How Token Economy Reshapes the Business Rules of AI 'Measurement' | ToB Industry Observation

marsbitPublished on 2026-07-07Last updated on 2026-07-07

Abstract

"Token Economy: How It Reshapes the Business Rules of AI's 'Metrics' | ToB Industry Observation" The article discusses how the token economy is fundamentally changing the business landscape for AI, moving from a phase of explosive technical supply to a focus on measurable value for enterprise demand. It highlights the astronomical growth in daily token usage in China, framing tokens as the new "measurement standard" or "electricity" of the intelligent era. A central challenge is determining a token's value, which varies drastically—up to 100,000x—across different applications, from drug discovery to casual chat. The concept of "high-quality tokens" that deliver real intelligence, versus "noise," is emphasized as crucial. Lenovo's Vice President shares three proposed "laws" of token economics: 1. **Law of Inertia:** The cost per token will continuously decline due to technological innovation, system optimization, and intelligent runtime scheduling. 2. **Law of Acceleration:** The value generated per token accelerates based on the depth of AI integration into business workflows, the level of engineering support, and organizational readiness. 3. **Law of the Singularity:** A tipping point where the value curve of AI application surpasses its cost curve, shifting from cost-saving to generating incremental, previously impossible value—enabling "innovation at scale." The article notes real-world struggles, such as companies exceeding AI budgets due to unpredictable token pri...

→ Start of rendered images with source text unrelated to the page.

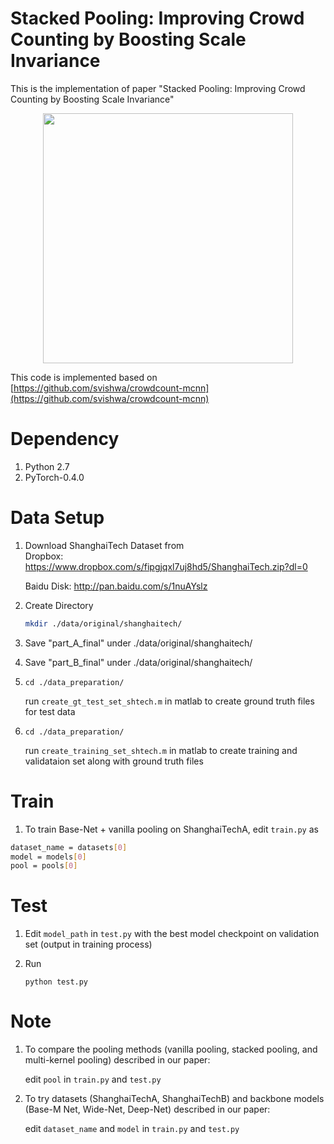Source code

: # Stacked Pooling: Improving Crowd Counting by Boosting Scale Invariance

This is the implementation of paper "Stacked Pooling: Improving Crowd Counting by Boosting Scale Invariance"

<p align="center">
   <img src="https://github.com/siyuhuang/crowdcount-stackpool/blob/master/thumbnails/stackpool.jpg" width="400">
</p>

This code is implemented based on [https://github.com/svishwa/crowdcount-mcnn](https://github.com/svishwa/crowdcount-mcnn)

# Dependency
1. Python 2.7
2. PyTorch-0.4.0

# Data Setup
1. Download ShanghaiTech Dataset from   
   Dropbox:   https://www.dropbox.com/s/fipgjqxl7uj8hd5/ShanghaiTech.zip?dl=0
   
   Baidu Disk: http://pan.baidu.com/s/1nuAYslz
2. Create Directory 
   ```bash
   mkdir ./data/original/shanghaitech/  
   ```
3. Save "part_A_final" under ./data/original/shanghaitech/
4. Save "part_B_final" under ./data/original/shanghaitech/
5. `cd ./data_preparation/`

   run `create_gt_test_set_shtech.m` in matlab to create ground truth files for test data
6. `cd ./data_preparation/`

   run `create_training_set_shtech.m` in matlab to create training and validataion set along with ground truth files

# Train
1. To train Base-Net + vanilla pooling on ShanghaiTechA, edit `train.py` as
```bash
dataset_name = datasets[0]   
model = models[0]         
pool = pools[0] 
```

# Test
1. Edit `model_path` in `test.py` with the best model checkpoint on validation set (output in training process)  
2. Run

     `python test.py`

# Note
1. To compare the pooling methods (vanilla pooling, stacked pooling, and multi-kernel pooling) described in our paper:

     edit `pool` in `train.py` and `test.py`

2. To try datasets (ShanghaiTechA, ShanghaiTechB) and backbone models (Base-M Net, Wide-Net, Deep-Net) described in our paper:

     edit `dataset_name` and `model` in `train.py` and `test.py`



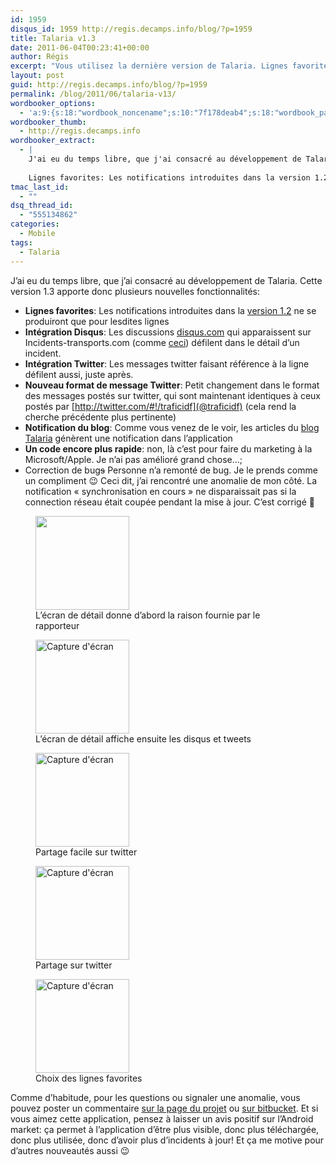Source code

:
 ```yaml
---
id: 1959
disqus_id: 1959 http://regis.decamps.info/blog/?p=1959
title: Talaria v1.3
date: 2011-06-04T00:23:41+00:00
author: Régis
excerpt: "Vous utilisez la dernière version de Talaria. Lignes favorites, meilleure intégration twitter, affichage dans l'application des nouveaux articles de blog. Plein de grosses nouveautés!"
layout: post
guid: http://regis.decamps.info/blog/?p=1959
permalink: /blog/2011/06/talaria-v13/
wordbooker_options:
  - 'a:9:{s:18:"wordbook_noncename";s:10:"7f178deab4";s:18:"wordbook_page_post";s:4:"-100";s:18:"wordbook_orandpage";s:1:"2";s:23:"wordbook_default_author";s:1:"1";s:23:"wordbook_extract_length";s:3:"256";s:19:"wordbook_actionlink";s:3:"300";s:26:"wordbooker_publish_default";s:2:"on";s:18:"wordbook_attribute";s:0:"";s:29:"wordbooker_status_update_text";s:33:"New blog post :  %title% - %link%";}'
wordbooker_thumb:
  - http://regis.decamps.info
wordbooker_extract:
  - |
    J'ai eu du temps libre, que j'ai consacré au développement de Talaria. Cette version 1.3 apporte donc plusieurs nouvelles fonctionnalités:
    
    Lignes favorites: Les notifications introduites dans la version 1.2 ne se produiront que pour lesdites lignes ...
tmac_last_id:
  - ""
dsq_thread_id:
  - "555134862"
categories:
  - Mobile
tags:
  - Talaria
---
```

J’ai eu du temps libre, que j’ai consacré au développement de Talaria. Cette version 1.3 apporte donc plusieurs nouvelles fonctionnalités:

  * **Lignes favorites**: Les notifications introduites dans la [version 1.2](http://regis.decamps.info/blog/2011/05/talaria-1-2/) ne se produiront que pour lesdites lignes
  * **Intégration Disqus**: Les discussions [disqus.com](http://disqus.com/) qui apparaissent sur Incidents-transports.com (comme [ceci](http://incidents-transports.com/incident/detail/258)) défilent dans le détail d’un incident.
  * **Intégration Twitter**: Les messages twitter faisant référence à la ligne défilent aussi, juste après.
  * **Nouveau format de message Twitter**: Petit changement dans le format des messages postés sur twitter, qui sont maintenant identiques à ceux postés par [http://twitter.com/#!/traficidf](@traficidf) (cela rend la cherche précédente plus pertinente)
  * **Notification du blog**: Comme vous venez de le voir, les articles du [blog Talaria](http://regis.decamps.info/blog/tag/incidents-transports/) génèrent une notification dans l’application
  * **Un code encore plus rapide**: non, là c’est pour faire du marketing à la Microsoft/Apple. Je n’ai pas amélioré grand chose…;
  * Correction de bug<strike>s</strike> Personne n’a remonté de bug. Je le prends comme un compliment 😉 Ceci dit, j’ai rencontré une anomalie de mon côté. La notification « synchronisation en cours » ne disparaissait pas si la connection réseau était coupée pendant la mise à jour. C’est corrigé 🙂

<div id='gallery-3' class='gallery galleryid-1959 gallery-columns-3 gallery-size-thumbnail'>
  <figure class='gallery-item'> 
  
  <div class='gallery-icon portrait'>
    <a href='http://regis.decamps.info/blog/2011/06/talaria-v13/device3-4/'><img width="150" height="150" src="http://regis.decamps.info/blog/wp-content/uploads/2011/06/device31-150x150.png" class="attachment-thumbnail size-thumbnail" alt="" aria-describedby="gallery-3-1967" /></a>
  </div><figcaption class='wp-caption-text gallery-caption' id='gallery-3-1967'> L’écran de détail donne d’abord la raison fournie par le rapporteur </figcaption></figure><figure class='gallery-item'> 
  
  <div class='gallery-icon portrait'>
    <a href='http://regis.decamps.info/blog/2011/06/talaria-v13/device4-2/'><img width="150" height="150" src="http://regis.decamps.info/blog/wp-content/uploads/2011/06/device4-150x150.png" class="attachment-thumbnail size-thumbnail" alt="Capture d&#039;écran" aria-describedby="gallery-3-1968" /></a>
  </div><figcaption class='wp-caption-text gallery-caption' id='gallery-3-1968'> L’écran de détail affiche ensuite les disqus et tweets </figcaption></figure><figure class='gallery-item'> 
  
  <div class='gallery-icon portrait'>
    <a href='http://regis.decamps.info/blog/2011/06/talaria-v13/device5-2/'><img width="150" height="150" src="http://regis.decamps.info/blog/wp-content/uploads/2011/06/device5-150x150.png" class="attachment-thumbnail size-thumbnail" alt="Capture d&#039;écran" aria-describedby="gallery-3-1969" /></a>
  </div><figcaption class='wp-caption-text gallery-caption' id='gallery-3-1969'> Partage facile sur twitter </figcaption></figure><figure class='gallery-item'> 
  
  <div class='gallery-icon portrait'>
    <a href='http://regis.decamps.info/blog/2011/06/talaria-v13/device6-2/'><img width="150" height="150" src="http://regis.decamps.info/blog/wp-content/uploads/2011/06/device6-150x150.png" class="attachment-thumbnail size-thumbnail" alt="Capture d&#039;écran" aria-describedby="gallery-3-1970" /></a>
  </div><figcaption class='wp-caption-text gallery-caption' id='gallery-3-1970'> Partage sur twitter </figcaption></figure><figure class='gallery-item'> 
  
  <div class='gallery-icon portrait'>
    <a href='http://regis.decamps.info/blog/2011/06/talaria-v13/device7-2/'><img width="150" height="150" src="http://regis.decamps.info/blog/wp-content/uploads/2011/06/device7-150x150.png" class="attachment-thumbnail size-thumbnail" alt="Capture d&#039;écran" aria-describedby="gallery-3-1971" /></a>
  </div><figcaption class='wp-caption-text gallery-caption' id='gallery-3-1971'> Choix des lignes favorites </figcaption></figure>
</div>

Comme d’habitude, pour les questions ou signaler une anomalie, vous pouvez poster un commentaire [sur la page du projet](http://regis.decamps.info/blog/projects/incidents-transports/) ou [sur bitbucket](https://bitbucket.org/regis/talaria). Et si vous aimez cette application, pensez à laisser un avis positif sur l’Android market: ça permet à l’application d’être plus visible, donc plus téléchargée, donc plus utilisée, donc d’avoir plus d’incidents à jour! Et ça me motive pour d’autres nouveautés aussi 😉
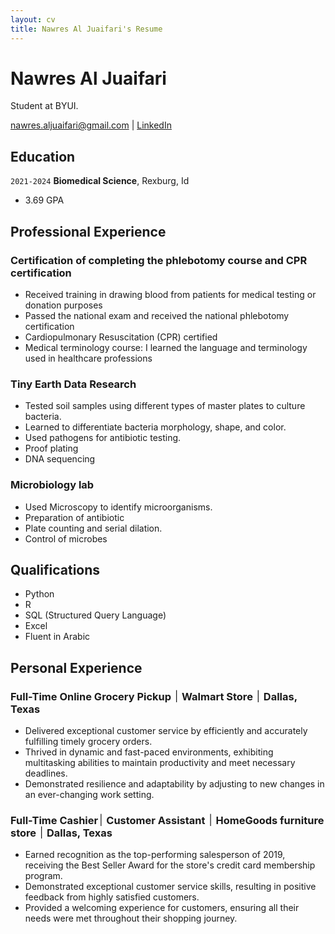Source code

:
 ```yaml
---
layout: cv
title: Nawres Al Juaifari's Resume
---
```

# Nawres Al Juaifari
Student at BYUI.

<div id="webaddress">
<a href="nawres.aljuaifari@gmail.com">nawres.aljuaifari@gmail.com</a>
| <a href="https://www.linkedin.com/in/nawres-al-juaifari-195857267/">LinkedIn</a>
</div>

<!-- https://www.monique.tech/the-art-of-markdown -->

## Education

`2021-2024`
__Biomedical Science__, Rexburg, Id

- 3.69 GPA


## Professional Experience

### Certification of completing the phlebotomy course and CPR certification 

- Received training in drawing blood from patients for medical testing or donation purposes
- Passed the national exam and received the national phlebotomy certification
- Cardiopulmonary Resuscitation (CPR) certified
- Medical terminology course: I learned the language and terminology used in healthcare professions

### Tiny Earth Data Research 

- Tested soil samples using different types of master plates to culture bacteria.
- Learned to differentiate bacteria morphology, shape, and color.
- Used pathogens for antibiotic testing. 
- Proof plating
- DNA sequencing

### Microbiology lab	

- Used Microscopy to identify microorganisms. 
- Preparation of antibiotic
- Plate counting and serial dilation.
- Control of microbes


## Qualifications

- Python
- R
- SQL (Structured Query Language)
- Excel
- Fluent in Arabic 


## Personal Experience 
### Full-Time Online Grocery Pickup ׀ Walmart Store ׀ Dallas, Texas
- Delivered exceptional customer service by efficiently and accurately fulfilling timely grocery orders.
- Thrived in dynamic and fast-paced environments, exhibiting multitasking abilities to maintain productivity and meet necessary deadlines.
- Demonstrated resilience and adaptability by adjusting to new changes in an ever-changing work setting. 


###  Full-Time Cashier׀ Customer Assistant ׀ HomeGoods furniture store ׀ Dallas, Texas 

- Earned recognition as the top-performing salesperson of 2019, receiving the Best Seller Award for the store's credit card membership program.
- Demonstrated exceptional customer service skills, resulting in positive feedback from highly satisfied customers.
- Provided a welcoming experience for customers, ensuring all their needs were met throughout their shopping journey.






<!-- ### Footer

Last updated: April 2023 -->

Programming no longer requires typing code; it can be handed over to AI through conversation, or even by speaking into a microphone, saying "make me a certain feature." This idea was considered a "fantasy" five years ago, but today, it seems to have become a "basic operation" for programmers.

This is just the "tip of the iceberg" among current AI applications. The AI industry is at a crossroads. On one side is the frenzy on the technology supply side, with Nvidia's stock price doubling and doubling again, new large models emerging continuously, and computing power scaling exponentially. On the other side is the confusion on the demand side, where companies invest in computing power but struggle to calculate whether the investment is worth it. As a value connector, Token is becoming the key to whether AI can deliver value.

Token Becomes the "Measurement" of the AI Era

In early 2024, China's daily Token call volume was about 100 billion. By the end of 2025, this number jumped to 100 trillion. In March 2026, data released by the National Data Administration showed that the daily call volume had exceeded 140 trillion, with a growth of over a thousand times in two years.

What does this mean? Professor Wei Zhexian of Renmin University of China compared Token to electricity: if Token is likened to "electricity in the intelligent era," we are currently in the "stage where electric lights have just been invented." He stated, "Today is still just the prologue. We have not yet truly witnessed its release in all corners."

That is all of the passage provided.